# [Exercise goal]
In the records below, tally every line containing "retrieved". Report only the total.

# [Data supplied]

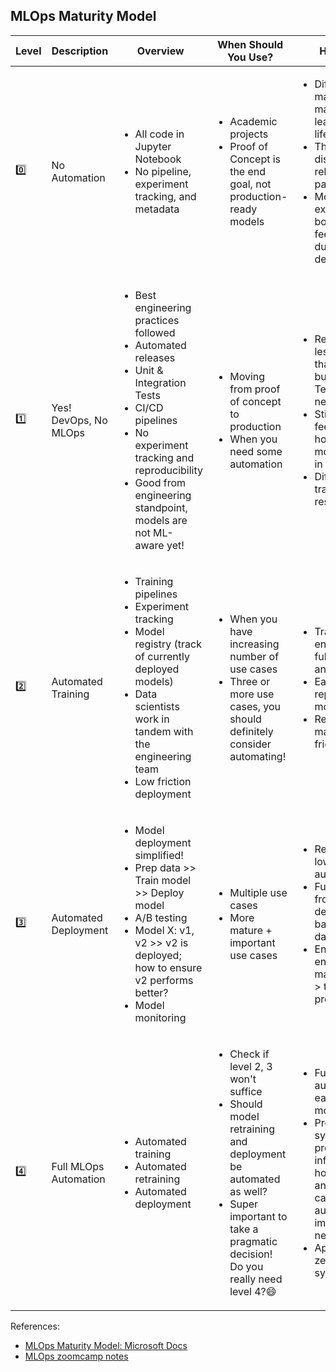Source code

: ## MLOps Maturity Model


|Level|Description|Overview|When Should You Use?| Highlights |
|---|---|---|---|---|
|0️⃣|No Automation|<ul><li>All code in Jupyter Notebook</li><li>No pipeline, experiment tracking, and metadata</li> </ul>|<ul><li>Academic projects</li><li>Proof of Concept is the end goal, not production-ready models</li></ul>| <ul><li>Difficult to manage full machine learning model lifecycle</li><li>The teams are disparate and releases are painful</li><li>Most systems exist as "black boxes," little feedback during/post deployment</li></ul>| 
|1️⃣|Yes! DevOps, No MLOps|<ul><li>Best engineering practices followed</li><li>Automated releases</li><li>Unit \& Integration Tests</li><li>CI/CD pipelines</li><li>No experiment tracking and reproducibility</li><li>Good from engineering standpoint, models are not ML-aware yet!</li></ul>|<ul><li>Moving from proof of concept to production</li><li>When you need some automation</li><ul>|<ul><li>Releases are less painful than No MLOps, but rely on Data Team for every new model</li><li>Still limited feedback on how well a model performs in production</li><li>Difficult to trace/reproduce results</li></ul>|
|2️⃣|Automated Training |<ul><li>Training pipelines</li><li>Experiment tracking</li><li>Model registry (track of currently deployed models)</li><li>Data scientists work in tandem with the engineering team</li><li>Low friction deployment</li></ul>|<ul><li>When you have increasing number of use cases</li><li>Three or more use cases, you should definitely consider automating!</li><ul>|<ul><li>Training environment is fully managed and traceable</li><li>Easy to reproduce model</li><li>Releases are manual, but low friction</li><ul>|
|3️⃣|Automated Deployment |<ul><li>Model deployment simplified!</li><li>Prep data >> Train model >> Deploy model</li><li>A/B testing</li><li>Model X: v1, v2 >> v2 is deployed; how to ensure v2 performs better?</li><li>Model monitoring</li></ul>|<ul><li>Multiple use cases</li><li>More mature + important use cases</li><ul>|<ul><li>Releases are low friction and automatic</li><li>Full traceability from deployment back to original data</li><li>Entire environment managed: train > test > production</li><ul>|
|4️⃣|Full MLOps Automation |<ul><li>Automated training</li><li>Automated retraining</li><li>Automated deployment</li></ul>|<ul><li>Check if level 2, 3 won't suffice</li><li>Should model retraining and deployment be automated as well?</li><li>Super important to take a pragmatic decision! Do you really need level 4?😄</li><ul>|<ul><li>Full system automated and easily monitored</li><li>Production systems are providing information on how to improve and, in some cases, automatically improve with new models</li><li>Approaching a zero-downtime system </li><ul>|

References:
* [MLOps Maturity Model: Microsoft Docs](https://docs.microsoft.com/en-us/azure/architecture/example-scenario/mlops/mlops-maturity-model)
* [MLOps zoomcamp notes](https://github.com/balapriyac/DTC-MLOps-Zoomcamp/blob/main/week1/MLOps-maturity-levels.md)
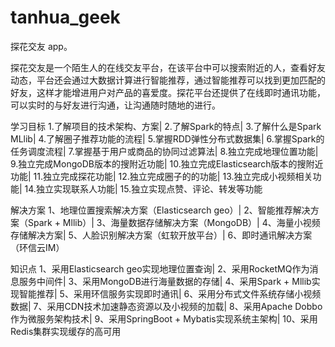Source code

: # tanhua_geek
探花交友 app。

探花交友是一个陌生人的在线交友平台，在该平台中可以搜索附近的人，查看好友动态，平台还会通过大数据计算进行智能推荐，通过智能推荐可以找到更加匹配的好友，这样才能增进用户对产品的喜爱度。探花平台还提供了在线即时通讯功能，可以实时的与好友进行沟通，让沟通随时随地的进行。

学习目标
1.了解项目的技术架构、方案|
2.了解Spark的特点|
3.了解什么是Spark MLlib|
4.了解圈子推荐功能的流程|
5.掌握RDD弹性分布式数据集|
6.掌握Spark的任务调度流程|
7.掌握基于用户或商品的协同过滤算法|
8.独立完成地理位置功能|
9.独立完成MongoDB版本的搜附近功能|
10.独立完成Elasticsearch版本的搜附近功能|
11.独立完成探花功能|
12.独立完成圈子的的功能|
13.独立完成小视频相关功能|
14.独立实现联系人功能|
15.独立实现点赞、评论、转发等功能

解决方案
1、地理位置搜索解决方案（Elasticsearch geo）|
2、智能推荐解决方案（Spark + Mllib）|
3、海量数据存储解决方案（MongoDB）|
4、海量小视频存储解决方案|
5、人脸识别解决方案（虹软开放平台）|
6、即时通讯解决方案（环信云IM）

知识点
1、采用Elasticsearch geo实现地理位置查询|
2、采用RocketMQ作为消息服务中间件|
3、采用MongoDB进行海量数据的存储|
4、采用Spark + Mllib实现智能推荐|
5、采用环信服务实现即时通讯|
6、采用分布式文件系统存储小视频数据|
7、采用CDN技术加速静态资源以及小视频的加载|
8、采用Apache Dobbo作为微服务架构技术|
9、采用SpringBoot + Mybatis实现系统主架构|
10、采用Redis集群实现缓存的高可用
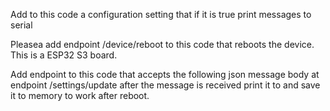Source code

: Add to this code a configuration setting that if it is true print messages to serial

Pleasea add endpoint /device/reboot to this code that reboots the device. This is a ESP32 S3 board.


Add endpoint to this code that accepts the following json message body at endpoint /settings/update after the message is received print it to and save it to memory to work after reboot.


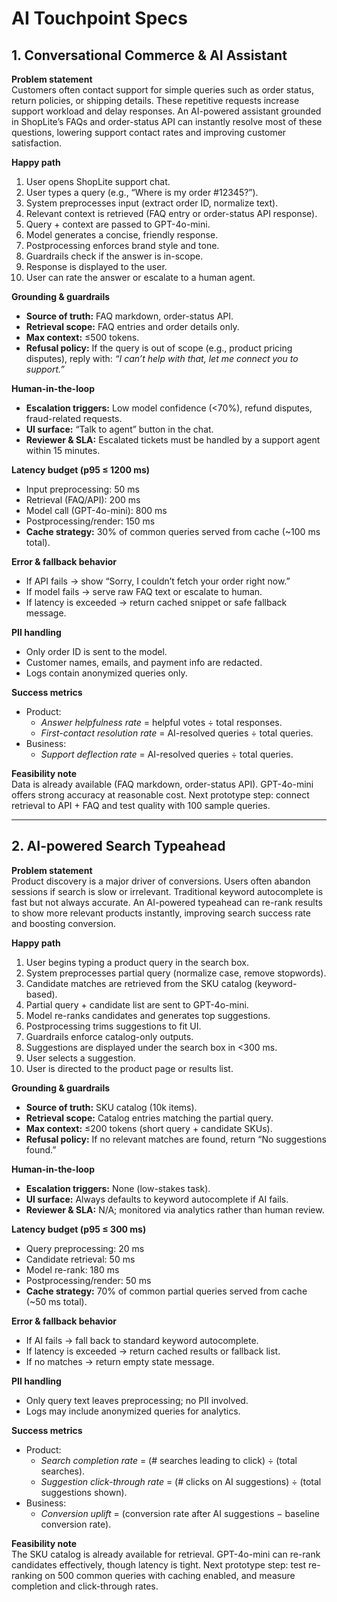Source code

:# AI Touchpoint Specs

## 1. Conversational Commerce & AI Assistant

**Problem statement**  
Customers often contact support for simple queries such as order status, return policies, or shipping details. These repetitive requests increase support workload and delay responses. An AI-powered assistant grounded in ShopLite’s FAQs and order-status API can instantly resolve most of these questions, lowering support contact rates and improving customer satisfaction.

**Happy path**  
1. User opens ShopLite support chat.  
2. User types a query (e.g., “Where is my order #12345?”).  
3. System preprocesses input (extract order ID, normalize text).  
4. Relevant context is retrieved (FAQ entry or order-status API response).  
5. Query + context are passed to GPT-4o-mini.  
6. Model generates a concise, friendly response.  
7. Postprocessing enforces brand style and tone.  
8. Guardrails check if the answer is in-scope.  
9. Response is displayed to the user.  
10. User can rate the answer or escalate to a human agent.  

**Grounding & guardrails**  
- **Source of truth:** FAQ markdown, order-status API.  
- **Retrieval scope:** FAQ entries and order details only.  
- **Max context:** ≤500 tokens.  
- **Refusal policy:** If the query is out of scope (e.g., product pricing disputes), reply with: *“I can’t help with that, let me connect you to support.”*  

**Human-in-the-loop**  
- **Escalation triggers:** Low model confidence (<70%), refund disputes, fraud-related requests.  
- **UI surface:** “Talk to agent” button in the chat.  
- **Reviewer & SLA:** Escalated tickets must be handled by a support agent within 15 minutes.  

**Latency budget (p95 ≤ 1200 ms)**  
- Input preprocessing: 50 ms  
- Retrieval (FAQ/API): 200 ms  
- Model call (GPT-4o-mini): 800 ms  
- Postprocessing/render: 150 ms  
- **Cache strategy:** 30% of common queries served from cache (~100 ms total).  

**Error & fallback behavior**  
- If API fails → show “Sorry, I couldn’t fetch your order right now.”  
- If model fails → serve raw FAQ text or escalate to human.  
- If latency is exceeded → return cached snippet or safe fallback message.  

**PII handling**  
- Only order ID is sent to the model.  
- Customer names, emails, and payment info are redacted.  
- Logs contain anonymized queries only.  

**Success metrics**  
- Product:  
  - *Answer helpfulness rate* = helpful votes ÷ total responses.  
  - *First-contact resolution rate* = AI-resolved queries ÷ total queries.  
- Business:  
  - *Support deflection rate* = AI-resolved queries ÷ total queries.  

**Feasibility note**  
Data is already available (FAQ markdown, order-status API). GPT-4o-mini offers strong accuracy at reasonable cost. Next prototype step: connect retrieval to API + FAQ and test quality with 100 sample queries.  

---

## 2. AI-powered Search Typeahead

**Problem statement**  
Product discovery is a major driver of conversions. Users often abandon sessions if search is slow or irrelevant. Traditional keyword autocomplete is fast but not always accurate. An AI-powered typeahead can re-rank results to show more relevant products instantly, improving search success rate and boosting conversion.

**Happy path**  
1. User begins typing a product query in the search box.  
2. System preprocesses partial query (normalize case, remove stopwords).  
3. Candidate matches are retrieved from the SKU catalog (keyword-based).  
4. Partial query + candidate list are sent to GPT-4o-mini.  
5. Model re-ranks candidates and generates top suggestions.  
6. Postprocessing trims suggestions to fit UI.  
7. Guardrails enforce catalog-only outputs.  
8. Suggestions are displayed under the search box in <300 ms.  
9. User selects a suggestion.  
10. User is directed to the product page or results list.  

**Grounding & guardrails**  
- **Source of truth:** SKU catalog (10k items).  
- **Retrieval scope:** Catalog entries matching the partial query.  
- **Max context:** ≤200 tokens (short query + candidate SKUs).  
- **Refusal policy:** If no relevant matches are found, return “No suggestions found.”  

**Human-in-the-loop**  
- **Escalation triggers:** None (low-stakes task).  
- **UI surface:** Always defaults to keyword autocomplete if AI fails.  
- **Reviewer & SLA:** N/A; monitored via analytics rather than human review.  

**Latency budget (p95 ≤ 300 ms)**  
- Query preprocessing: 20 ms  
- Candidate retrieval: 50 ms  
- Model re-rank: 180 ms  
- Postprocessing/render: 50 ms  
- **Cache strategy:** 70% of common partial queries served from cache (~50 ms total).  

**Error & fallback behavior**  
- If AI fails → fall back to standard keyword autocomplete.  
- If latency is exceeded → return cached results or fallback list.  
- If no matches → return empty state message.  

**PII handling**  
- Only query text leaves preprocessing; no PII involved.  
- Logs may include anonymized queries for analytics.  

**Success metrics**  
- Product:  
  - *Search completion rate* = (# searches leading to click) ÷ (total searches).  
  - *Suggestion click-through rate* = (# clicks on AI suggestions) ÷ (total suggestions shown).  
- Business:  
  - *Conversion uplift* = (conversion rate after AI suggestions − baseline conversion rate).  

**Feasibility note**  
The SKU catalog is already available for retrieval. GPT-4o-mini can re-rank candidates effectively, though latency is tight. Next prototype step: test re-ranking on 500 common queries with caching enabled, and measure completion and click-through rates.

# [Answer to the problem]
2